Aim of the task.
Using the data beneath, show every line that includes the word "servername".

--- Provided records Enclosed Below ---

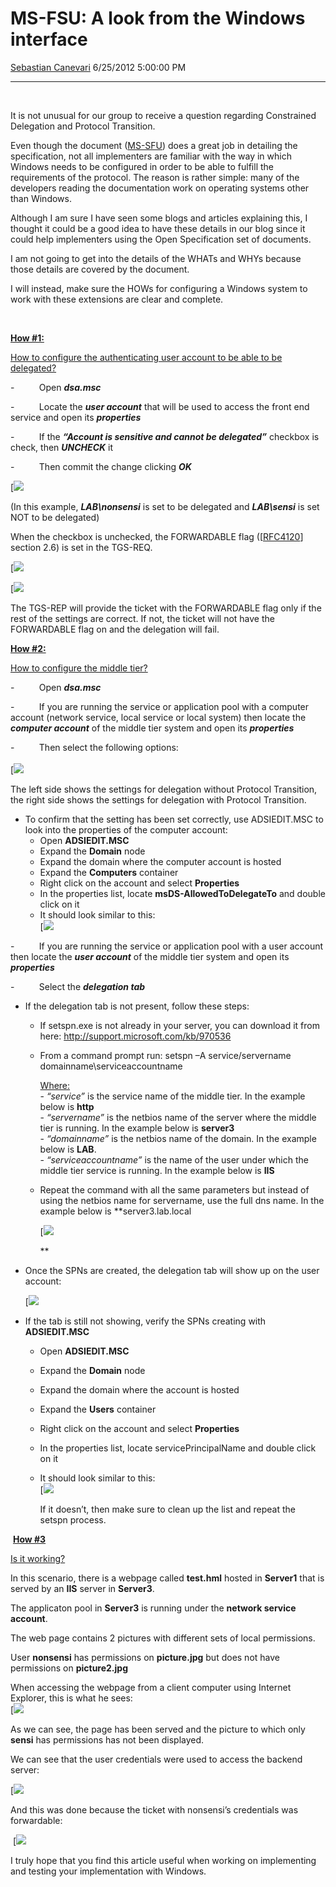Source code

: <div id="page">

# MS-FSU: A look from the Windows interface

[Sebastian
Canevari](https://social.msdn.microsoft.com/profile/Sebastian%20Canevari)
6/25/2012 5:00:00 PM

-----

<div id="content">

 

It is not unusual for our group to receive a question regarding
Constrained Delegation and Protocol Transition.

Even though the document
([MS-SFU](http://msdn.microsoft.com/en-us/library/cc246071)) does a
great job in detailing the specification, not all implementers are
familiar with the way in which Windows needs to be configured in order
to be able to fulfill the requirements of the protocol. The reason is
rather simple: many of the developers reading the documentation work on
operating systems other than Windows.

Although I am sure I have seen some blogs and articles explaining this,
I thought it could be a good idea to have these details in our blog
since it could help implementers using the Open Specification set of
documents.

I am not going to get into the details of the WHATs and WHYs because
those details are covered by the document.

I will instead, make sure the HOWs for configuring a Windows system to
work with these extensions are clear and complete.

**<span style="text-decoration: underline;">  
</span>**

**<span style="text-decoration: underline;">How \#1:</span>**

<span style="text-decoration: underline;">How to configure the
authenticating user account to be able to be delegated?</span>

\-          Open ***dsa.msc***

\-          Locate the ***user account*** that will be used to access
the front end service and open its ***properties***

\-          If the ***“Account is sensitive and cannot be delegated”***
checkbox is check, then ***UNCHECK*** it

\-          Then commit the change clicking
***OK***

[![](images/0574.Pic2.jpg)

(In this example, ***LAB\\nonsensi*** is set to be delegated and
***LAB\\sensi*** is set NOT to be delegated)

When the checkbox is unchecked, the FORWARDABLE flag
(\[[RFC4120](http://www.ietf.org/rfc/rfc4120.txt)\] section 2.6) is set
in the
TGS-REQ.

[![](images/7624.Pic3.jpg)

[![](images/4213.Pic4.jpg)

The TGS-REP will provide the ticket with the FORWARDABLE flag only if
the rest of the settings are correct. If not, the ticket will not have
the FORWARDABLE flag on and the delegation will fail.

**<span style="text-decoration: underline;">How \#2:</span>**

<span style="text-decoration: underline;">How to configure the middle
tier?</span>

\-          Open ***dsa.msc***

\-          If you are running the service or application pool with a
computer account (network service, local service or local system) then
locate the ***computer account*** of the middle tier system and open its
***properties***

\-          Then select the following
options:  
[](images/7343.Pic5.jpg)  
[![](images/1803.Pic6.jpg)  
  
The left side shows the settings for delegation without Protocol
Transition, the right side shows the settings for delegation with
Protocol Transition.

  - To confirm that the setting has been set correctly, use ADSIEDIT.MSC
    to look into the properties of the computer account:
      - Open **ADSIEDIT.MSC**
      - Expand the **Domain** node
      - Expand the domain where the computer account is hosted
      - Expand the **Computers** container
      - Right click on the account and select **Properties**
      - In the properties list, locate **msDS-AllowedToDelegateTo** and
        double click on it
      - It should look similar to
        this:  
        [![](images/7725.Pic7.jpg)

\-          If you are running the service or application pool with a
user account then locate the ***user account*** of the middle tier
system and open its ***properties***

\-          Select the ***delegation tab***

  - If the delegation tab is not present, follow these steps:
      - If setspn.exe is not already in your server, you can download it
        from here: <http://support.microsoft.com/kb/970536>
      - From a command prompt run: setspn –A service/servername
        domainname\\serviceaccountname  
          
        <span style="text-decoration: underline;">Where:</span>  
        \- *“service”* is the service name of the middle tier. In the
        example below is **http**  
        \- *“servername”* is the netbios name of the server where the
        middle tier is running. In the example below is **server3**  
        \- *“domainname”* is the netbios name of the domain. In the
        example below is **LAB**.  
        \- *“serviceaccountname”* is the name of the user under which
        the middle tier service is running. In the example below is
        **IIS**
      - Repeat the command with all the same parameters but instead of
        using the netbios name for servername, use the full dns name. In
        the example below is
        **server3.lab.local  
          
        [![](images/1651.Pic8.jpg)  
          
        **
  - Once the SPNs are created, the delegation tab will show up on the
    user
    account:  
      
    [![](images/8117.Pic9.jpg)  
      
  - If the tab is still not showing, verify the SPNs creating with
    **ADSIEDIT.MSC**
      - Open **ADSIEDIT.MSC**
      - Expand the **Domain** node
      - Expand the domain where the account is hosted
      - Expand the **Users** container
      - Right click on the account and select **Properties**
      - In the properties list, locate servicePrincipalName and double
        click on it
      - It should look similar to
        this:  
        [![](images/2867.Pic10.jpg)  
          
        If it doesn’t, then make sure to clean up the list and repeat
        the setspn process.

 **<span style="text-decoration: underline;">How \#3</span>**

<span style="text-decoration: underline;">Is it working?</span>

In this scenario, there is a webpage called **test.hml** hosted in
**Server1** that is served by an **IIS** server in **Server3**.

The applicaton pool in **Server3** is running under the **network
service account**.

The web page contains 2 pictures with different sets of local
permissions.

User **nonsensi** has permissions on **picture.jpg** but does not have
permissions on **picture2.jpg**

When accessing the webpage from a client computer using Internet
Explorer, this is what he
sees:  
[![](images/5657.Pic11.jpg)

As we can see, the page has been served and the picture to which only
**sensi** has permissions has not been displayed.

We can see that the user credentials were used to access the backend
server:

[![](images/6787.Pic12.jpg)

And this was done because the ticket with nonsensi’s credentials was
forwardable:

 [![](images/5444.Pic13.jpg)

I truly hope that you find this article useful when working on
implementing and testing your implementation with Windows.

 

 

</div>

</div>

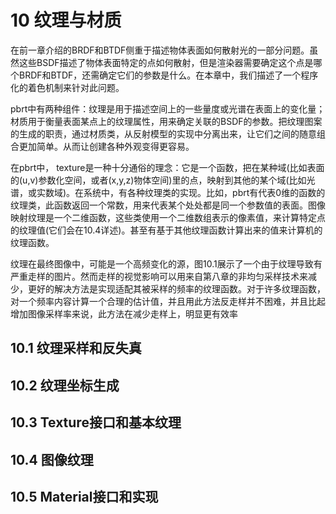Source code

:# 10 纹理与材质

在前一章介绍的BRDF和BTDF侧重于描述物体表面如何散射光的一部分问题。虽然这些BSDF描述了物体表面特定的点如何散射，但是渲染器需要确定这个点是哪个BRDF和BTDF，还需确定它们的参数是什么。在本章中，我们描述了一个程序化的着色机制来针对此问题。

pbrt中有两种组件：纹理是用于描述空间上的一些量度或光谱在表面上的变化量；材质用于衡量表面某点上的纹理属性，用来确定关联的BSDF的参数。把纹理图案的生成的职责，通过材质类，从反射模型的实现中分离出来，让它们之间的随意组合更加简单。从而让创建各种外观变得更容易。

在pbrt中， texture是一种十分通俗的理念：它是一个函数，把在某种域(比如表面的(u,v)参数化空间，或者(x,y,z)物体空间)里的点，映射到其他的某个域(比如光谱，或实数域)。在系统中，有各种纹理类的实现。比如，pbrt有代表0维的函数的纹理类，此函数返回一个常数，用来代表某个处处都是同一个参数值的表面。图像映射纹理是一个二维函数，这些类使用一个二维数组表示的像素值，来计算特定点的纹理值(它们会在10.4详述)。甚至有基于其他纹理函数计算出来的值来计算机的纹理函数。

纹理在最终图像中，可能是一个高频变化的源，图10.1展示了一个由于纹理导致有严重走样的图片。然而走样的视觉影响可以用来自第八章的非均匀采样技术来减少，更好的解决方法是实现适配其被采样的频率的纹理函数。对于许多纹理函数，对一个频率内容计算一个合理的估计值，并且用此方法反走样并不困难，并且比起增加图像采样率来说，此方法在减少走样上，明显更有效率

## 10.1 纹理采样和反失真

## 10.2 纹理坐标生成

## 10.3 Texture接口和基本纹理

## 10.4 图像纹理

## 10.5 Material接口和实现
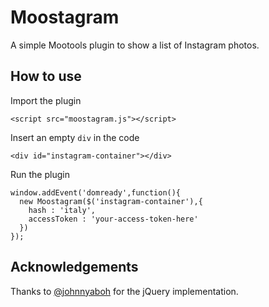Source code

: Moostagram
===========

A simple Mootools plugin to show a list of Instagram photos.

How to use
----------

Import the plugin

    <script src="moostagram.js"></script>

Insert an empty `div` in the code

    <div id="instagram-container"></div>

Run the plugin
  
    window.addEvent('domready',function(){
      new Moostagram($('instagram-container'),{
        hash : 'italy',
        accessToken : 'your-access-token-here'
      })
    });

Acknowledgements
-----------------

Thanks to [@johnnyaboh](http://twitter.com/johnnyaboh) for the jQuery implementation.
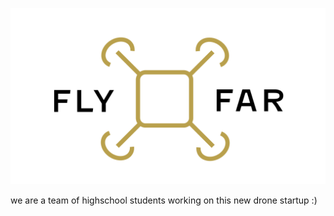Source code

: ![Flyfar logo](profile/img/flyfar_logo.png)

we are a team of highschool students working on this new drone startup :)
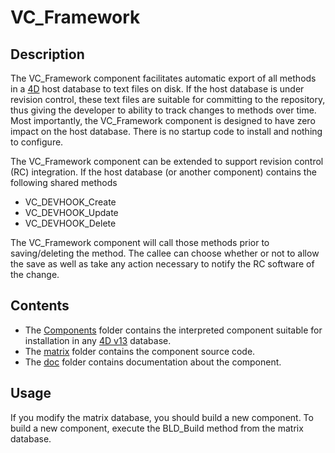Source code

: # VC_Framework

## Description

The VC_Framework component facilitates automatic export of all methods in a [4D](http://www.4d.com) host database to text files on disk.  If the host database is under revision control, these text files are suitable for committing to the repository, thus giving the developer to ability to track changes to methods over time. Most importantly, the VC_Framework component is designed to have zero impact on the host database.  There is no startup code to install and nothing to configure.

The VC_Framework component can be extended to support revision control (RC) integration. If the host database (or another component) contains the following shared methods

* VC_DEVHOOK_Create
* VC_DEVHOOK_Update
* VC_DEVHOOK_Delete

The VC_Framework component will call those methods prior to saving/deleting the method. The callee can choose whether or not to allow the save as well as take any action necessary to notify the RC software of the change.

## Contents

* The [Components](VC_Framework/tree/master/Components) folder contains the interpreted component suitable for installation in any [4D v13](http://www.4d.com/products/4dv13.html) database.
* The [matrix](VC_Framework/tree/master/matrix) folder contains the component source code.
* The [doc](VC_Framework/tree/master/doc) folder contains documentation about the component.

## Usage

If you modify the matrix database, you should build a new component.  To build a new component, execute the BLD_Build method from the matrix database.
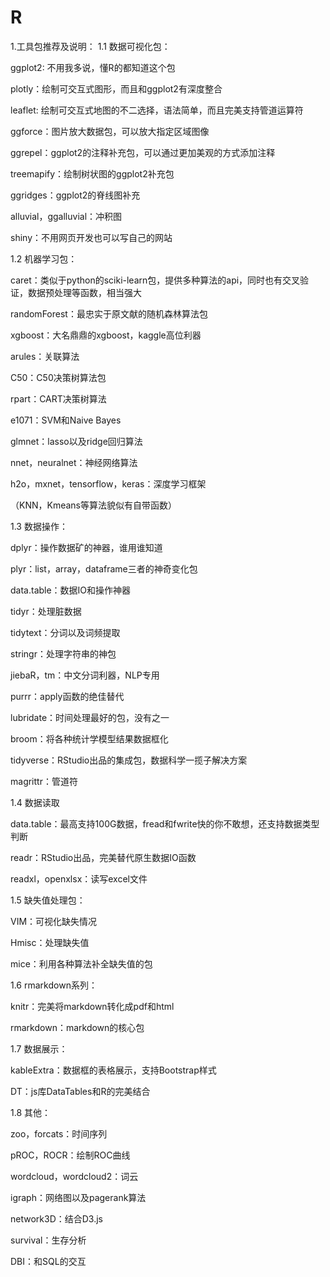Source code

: # R
1.工具包推荐及说明：
1.1 数据可视化包：

ggplot2: 不用我多说，懂R的都知道这个包

plotly：绘制可交互式图形，而且和ggplot2有深度整合

leaflet: 绘制可交互式地图的不二选择，语法简单，而且完美支持管道运算符

ggforce：图片放大数据包，可以放大指定区域图像

ggrepel：ggplot2的注释补充包，可以通过更加美观的方式添加注释

treemapify：绘制树状图的ggplot2补充包

ggridges：ggplot2的脊线图补充

alluvial，ggalluvial：冲积图

shiny：不用网页开发也可以写自己的网站

1.2 机器学习包：

caret：类似于python的sciki-learn包，提供多种算法的api，同时也有交叉验证，数据预处理等函数，相当强大

randomForest：最忠实于原文献的随机森林算法包

xgboost：大名鼎鼎的xgboost，kaggle高位利器

arules：关联算法

C50：C50决策树算法包

rpart：CART决策树算法

e1071：SVM和Naive Bayes

glmnet：lasso以及ridge回归算法

nnet，neuralnet：神经网络算法

h2o，mxnet，tensorflow，keras：深度学习框架

（KNN，Kmeans等算法貌似有自带函数）

1.3 数据操作：

dplyr：操作数据矿的神器，谁用谁知道

plyr：list，array，dataframe三者的神奇变化包

data.table：数据IO和操作神器

tidyr：处理脏数据

tidytext：分词以及词频提取

stringr：处理字符串的神包

jiebaR，tm：中文分词利器，NLP专用

purrr：apply函数的绝佳替代

lubridate：时间处理最好的包，没有之一

broom：将各种统计学模型结果数据框化

tidyverse：RStudio出品的集成包，数据科学一揽子解决方案

magrittr：管道符

1.4 数据读取

data.table：最高支持100G数据，fread和fwrite快的你不敢想，还支持数据类型判断

readr：RStudio出品，完美替代原生数据IO函数

readxl，openxlsx：读写excel文件

1.5 缺失值处理包：

VIM：可视化缺失情况

Hmisc：处理缺失值

mice：利用各种算法补全缺失值的包

1.6 rmarkdown系列：

knitr：完美将markdown转化成pdf和html

rmarkdown：markdown的核心包

1.7 数据展示：

kableExtra：数据框的表格展示，支持Bootstrap样式

DT：js库DataTables和R的完美结合

1.8 其他：

zoo，forcats：时间序列

pROC，ROCR：绘制ROC曲线

wordcloud，wordcloud2：词云

igraph：网络图以及pagerank算法

network3D：结合D3.js

survival：生存分析

DBI：和SQL的交互
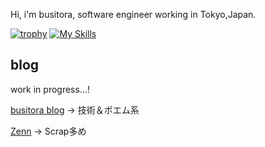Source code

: Hi, i'm busitora, software engineer working in Tokyo,Japan. <br>

<!-- ![busitora's github stats](https://github-readme-stats.vercel.app/api?username=busitora&count_private=true&show_icons=true&theme=radical&count_private=true&include_orgs=true)
![Top Langs](https://github-readme-stats.vercel.app/api/top-langs/?username=busitora&theme=radical) -->
[![trophy](https://github-profile-trophy.vercel.app/?username=busitora&column=9)](https://github.com/busitora/github-profile-trophy)
[![My Skills](https://skillicons.dev/icons?i=html,css,js,ts,ruby,rails,graphql,react,vue,docker,mysql,postgresql,redis,github,figma)](https://skillicons.dev)

## blog

work in progress...!

[busitora blog](https://busitora.blog/) → 技術＆ポエム系

[Zenn](https://zenn.dev/busitora) → Scrap多め
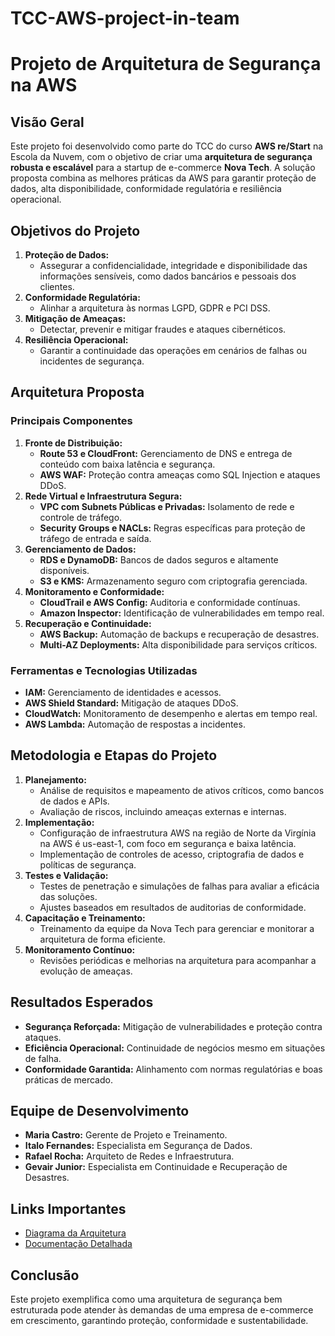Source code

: # TCC-AWS-project-in-team
# Projeto de Arquitetura de Segurança na AWS  

## Visão Geral  
Este projeto foi desenvolvido como parte do TCC do curso **AWS re/Start** na Escola da Nuvem, com o objetivo de criar uma **arquitetura de segurança robusta e escalável** para a startup de e-commerce **Nova Tech**. A solução proposta combina as melhores práticas da AWS para garantir proteção de dados, alta disponibilidade, conformidade regulatória e resiliência operacional.  

## Objetivos do Projeto  
1. **Proteção de Dados:**  
   - Assegurar a confidencialidade, integridade e disponibilidade das informações sensíveis, como dados bancários e pessoais dos clientes.  
2. **Conformidade Regulatória:**  
   - Alinhar a arquitetura às normas LGPD, GDPR e PCI DSS.  
3. **Mitigação de Ameaças:**  
   - Detectar, prevenir e mitigar fraudes e ataques cibernéticos.  
4. **Resiliência Operacional:**  
   - Garantir a continuidade das operações em cenários de falhas ou incidentes de segurança.  

## Arquitetura Proposta  
### Principais Componentes  
1. **Fronte de Distribuição:**  
   - **Route 53 e CloudFront:** Gerenciamento de DNS e entrega de conteúdo com baixa latência e segurança.  
   - **AWS WAF:** Proteção contra ameaças como SQL Injection e ataques DDoS.  
2. **Rede Virtual e Infraestrutura Segura:**  
   - **VPC com Subnets Públicas e Privadas:** Isolamento de rede e controle de tráfego.  
   - **Security Groups e NACLs:** Regras específicas para proteção de tráfego de entrada e saída.  
3. **Gerenciamento de Dados:**  
   - **RDS e DynamoDB:** Bancos de dados seguros e altamente disponíveis.  
   - **S3 e KMS:** Armazenamento seguro com criptografia gerenciada.  
4. **Monitoramento e Conformidade:**  
   - **CloudTrail e AWS Config:** Auditoria e conformidade contínuas.  
   - **Amazon Inspector:** Identificação de vulnerabilidades em tempo real.  
5. **Recuperação e Continuidade:**  
   - **AWS Backup:** Automação de backups e recuperação de desastres.  
   - **Multi-AZ Deployments:** Alta disponibilidade para serviços críticos.  

### Ferramentas e Tecnologias Utilizadas  
- **IAM:** Gerenciamento de identidades e acessos.  
- **AWS Shield Standard:** Mitigação de ataques DDoS.  
- **CloudWatch:** Monitoramento de desempenho e alertas em tempo real.  
- **AWS Lambda:** Automação de respostas a incidentes.  

## Metodologia e Etapas do Projeto  
1. **Planejamento:**  
   - Análise de requisitos e mapeamento de ativos críticos, como bancos de dados e APIs.  
   - Avaliação de riscos, incluindo ameaças externas e internas.  
2. **Implementação:**  
   - Configuração de infraestrutura AWS na região de Norte da Virgínia na AWS é us-east-1, com foco em segurança e baixa latência.  
   - Implementação de controles de acesso, criptografia de dados e políticas de segurança.  
3. **Testes e Validação:**  
   - Testes de penetração e simulações de falhas para avaliar a eficácia das soluções.  
   - Ajustes baseados em resultados de auditorias de conformidade.  
4. **Capacitação e Treinamento:**  
   - Treinamento da equipe da Nova Tech para gerenciar e monitorar a arquitetura de forma eficiente.  
5. **Monitoramento Contínuo:**  
   - Revisões periódicas e melhorias na arquitetura para acompanhar a evolução de ameaças.  

## Resultados Esperados  
- **Segurança Reforçada:** Mitigação de vulnerabilidades e proteção contra ataques.  
- **Eficiência Operacional:** Continuidade de negócios mesmo em situações de falha.  
- **Conformidade Garantida:** Alinhamento com normas regulatórias e boas práticas de mercado.  

## Equipe de Desenvolvimento  
- **Maria Castro:** Gerente de Projeto e Treinamento.  
- **Italo Fernandes:** Especialista em Segurança de Dados.  
- **Rafael Rocha:** Arquiteto de Redes e Infraestrutura.  
- **Gevair Junior:** Especialista em Continuidade e Recuperação de Desastres.  

## Links Importantes  
- [Diagrama da Arquitetura](https://github.com/MariaCastro03/TCC-AWS-project-in-team/blob/main/AQR7.drawio.svg)  
- [Documentação Detalhada](https://drive.google.com/file/d/1V9pqEbD9S0z1WK7PivTz_YHFEmm4Harz/view?usp=sharing)  
 
## Conclusão  
Este projeto exemplifica como uma arquitetura de segurança bem estruturada pode atender às demandas de uma empresa de e-commerce em crescimento, garantindo proteção, conformidade e sustentabilidade.  
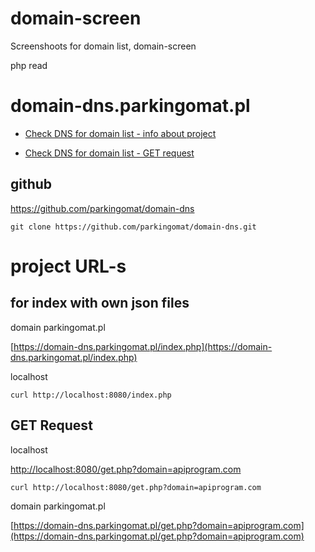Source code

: # domain-screen
Screenshoots for domain list, domain-screen

php read

# domain-dns.parkingomat.pl

+ [Check DNS for domain list - info about project](https://domain-dns.parkingomat.pl/)

+ [Check DNS for domain list - GET request](https://domain-dns.parkingomat.pl/index.php)


## github

https://github.com/parkingomat/domain-dns

    git clone https://github.com/parkingomat/domain-dns.git


# project URL-s

## for index with own json files

domain parkingomat.pl

[https://domain-dns.parkingomat.pl/index.php](https://domain-dns.parkingomat.pl/index.php)

localhost

    curl http://localhost:8080/index.php


## GET Request

localhost

[http://localhost:8080/get.php?domain=apiprogram.com](http://localhost:8080/get.php?domain=apiprogram.com)

    curl http://localhost:8080/get.php?domain=apiprogram.com

domain parkingomat.pl

[https://domain-dns.parkingomat.pl/get.php?domain=apiprogram.com](https://domain-dns.parkingomat.pl/get.php?domain=apiprogram.com)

--- End of Enclosed Provided records ---

Written reply.
      - From a command prompt run: setspn –A service/servername
        \- *“servername”* is the netbios name of the server where the
        using the netbios name for servername, use the full dns name. In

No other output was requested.